He oído y leído la frase cientos de veces, la mayoría de ellas en boca o pluma de compañeros que no es que no hayan leído al periodista polaco Ryszard Kapuscinski –a quien se atribuye originalmente la cita–, sino que tendrían dificultades para citar sus cinco últimos libros leídos. La sentencia dice algo así como que "para ser buen periodista hay que ser buena persona", o que "las malas personas no pueden ser buenos periodistas". La frase la enarbolan con entusiasmo todos aquellos que con el mismo fervor aseguran que desde el periodismo podemos construir un mundo mejor, más justo, más ecologista, más feminista, más animalista o más vegano…
Ya saben que corren tiempos de neocensura, en los que los periodistas no sólo tenemos que ser diligentes en nuestro trabajo, sino que debemos escribir, hablar y comportarnos con arreglo a los cánones del momento, no vaya a ser que acabemos cancelados o nuestra obra revisada y puesta al día para no herir a ningún colectivo. Así que hoy la ñoña frase del reportero polaco lo tiene todo para triunfar. Es más, me extraña que en las redacciones de esos nuevos medios que cacarean su independencia en cuanto abres su web –ya se sabe que todos los demás medios somos vasallos del Ibex 35 y de oscuros poderes– no haya un cartel con la sentencia de Kapuscinski que reciba a esos redactores y redactoras dispuestos y dispuestas a cambiar el mundo.
La frase es una idiotez y, además, es mentira, uno de los mayores bulos que corren por la profesión. Vivo en redacciones desde mi más temprana infancia. La primera que conocí fue la del diario Pueblo, donde mi padre trabajó hasta su cierre, en 1984, y cuya historia se publicará próximamente en el libro 'Nido de piratas' (editorial Debate), del colega Jesús Fernández Úbeda.
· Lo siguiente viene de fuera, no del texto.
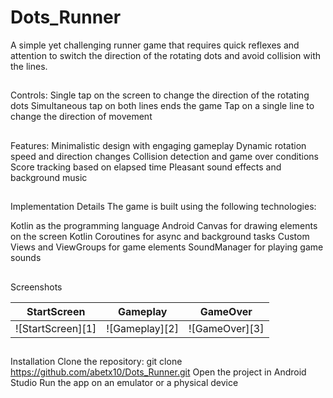 # Dots_Runner
A simple yet challenging runner game that requires quick reflexes and attention to switch the direction of the rotating dots and avoid collision with the lines.

##
Controls:
Single tap on the screen to change the direction of the rotating dots
Simultaneous tap on both lines ends the game
Tap on a single line to change the direction of movement

##
Features:
Minimalistic design with engaging gameplay
Dynamic rotation speed and direction changes
Collision detection and game over conditions
Score tracking based on elapsed time
Pleasant sound effects and background music


##
Implementation Details
The game is built using the following technologies:

Kotlin as the programming language
Android Canvas for drawing elements on the screen
Kotlin Coroutines for async and background tasks
Custom Views and ViewGroups for game elements
SoundManager for playing game sounds


## 
Screenshots

|      StartScreen      |       Gameplay       |       GameOver       |
| :-------------------: | :-----------------: | :------------------: |
|  !\[StartScreen]\[1]    | !\[Gameplay]\[2]      | !\[GameOver]\[3]       |

[1]: app/screenshots/1.png
[2]: app/screenshots/2.png
[3]: app/screenshots/3.png

## 
Installation
Clone the repository: git clone https://github.com/abetx10/Dots_Runner.git
Open the project in Android Studio
Run the app on an emulator or a physical device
En los primeros años setenta las separaciones matrimoniales no estaban protocolizadas, no había convenios ni formalismos parecidos, así que mi madre me colocaba en la puerta del periódico los viernes al salir del colegio y ahí se las apañasen mi padre y todos sus compañeros con la criatura, es decir, yo mismo. Aquello me hizo conocer a la élite del periodismo, a todos aquellos desalmados (y también desalmadas) que trabajaban en el número 73 de la calle Huertas. Así que unos treinta años antes de conocer la frase de Kapuscinski aprendí que para ser buen periodista hay que tener hambre de noticias, las orejas y los ojos bien abiertos, paciencia de cazador, tolerancia a la frustración, muchos libros leídos, amor por la calle y lealtad por tus fuentes. Con todo ese acervo, aun siendo un hijo de puta de marca mayor, se puede ser un gran periodista.
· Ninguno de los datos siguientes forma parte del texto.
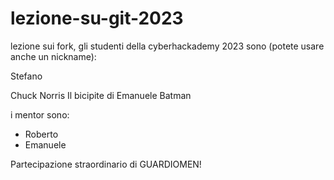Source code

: # lezione-su-git-2023

lezione sui fork, gli studenti della cyberhackademy 2023 sono (potete usare anche un nickname):

Stefano 

Chuck Norris
Il bicipite di Emanuele
Batman

i mentor sono:
- Roberto
- Emanuele

Partecipazione straordinario di GUARDIOMEN!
A los diecinueve años comencé a trabajar. He pasado en estos treinta y seis años por periódicos, semanarios, emisoras de radio y cadenas de televisión. En redacciones compuestas por veteranos y en otras insultantemente jóvenes. Y en todas ellas he encontrado a algunos magníficos profesionales que eran personas muy poco recomendables y a gente maravillosa a la que he animado a cambiar de oficio de lo malos periodistas que eran. Y para estar en la misma trinchera, créanme, siempre he preferido a los cabrones competentes que a los inútiles de buen corazón.
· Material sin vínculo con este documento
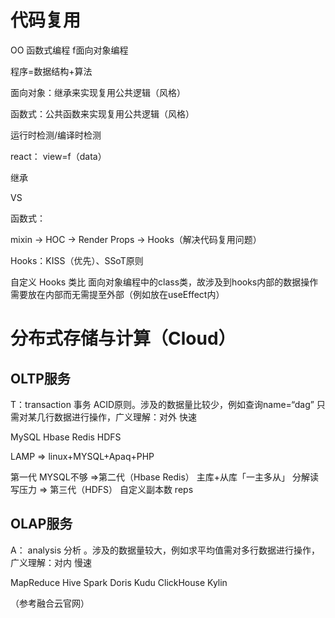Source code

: # 代码复用 

OO 函数式编程  f面向对象编程

程序=数据结构+算法

面向对象：继承来实现复用公共逻辑（风格）

函数式：公共函数来实现复用公共逻辑（风格）



运行时检测/编译时检测

react： view=f（data）

继承

 VS

函数式：

mixin -> HOC -> Render Props -> Hooks（解决代码复用问题）

Hooks：KISS（优先）、SSoT原则

自定义 Hooks 类比 面向对象编程中的class类，故涉及到hooks内部的数据操作需要放在内部而无需提至外部（例如放在useEffect内）

# 分布式存储与计算（Cloud）

## OLTP服务

 T：transaction 事务 ACID原则。涉及的数据量比较少，例如查询name=“dag” 只需对某几行数据进行操作，广义理解：对外 快速

MySQL Hbase  Redis HDFS

LAMP => linux+MYSQL+Apaq+PHP

第一代 MYSQL不够 =>第二代（Hbase  Redis）  主库+从库「一主多从」 分解读写压力 => 第三代（HDFS） 自定义副本数 reps

## OLAP服务

A： analysis 分析 。涉及的数据量较大，例如求平均值需对多行数据进行操作， 广义理解：对内 慢速

MapReduce Hive Spark Doris Kudu ClickHouse Kylin



（参考融合云官网）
Me quedan unos pocos años en este oficio, aunque me temo que los suficientes para asistir a la metamorfosis que convertirá las redacciones en nidos de seguidores de Mr. Wonderful, con comisariados que velarán para que en sus medios no se agravie a ningún colectivo animado o inanimado y con periodistas sensibles a todas las causas, buenísimas personas y con miles de seguidores en redes sociales. De ellos y ellas es el futuro. Aunque crean que una fuente es un lugar del que sale agua y no distingan una anécdota de una noticia.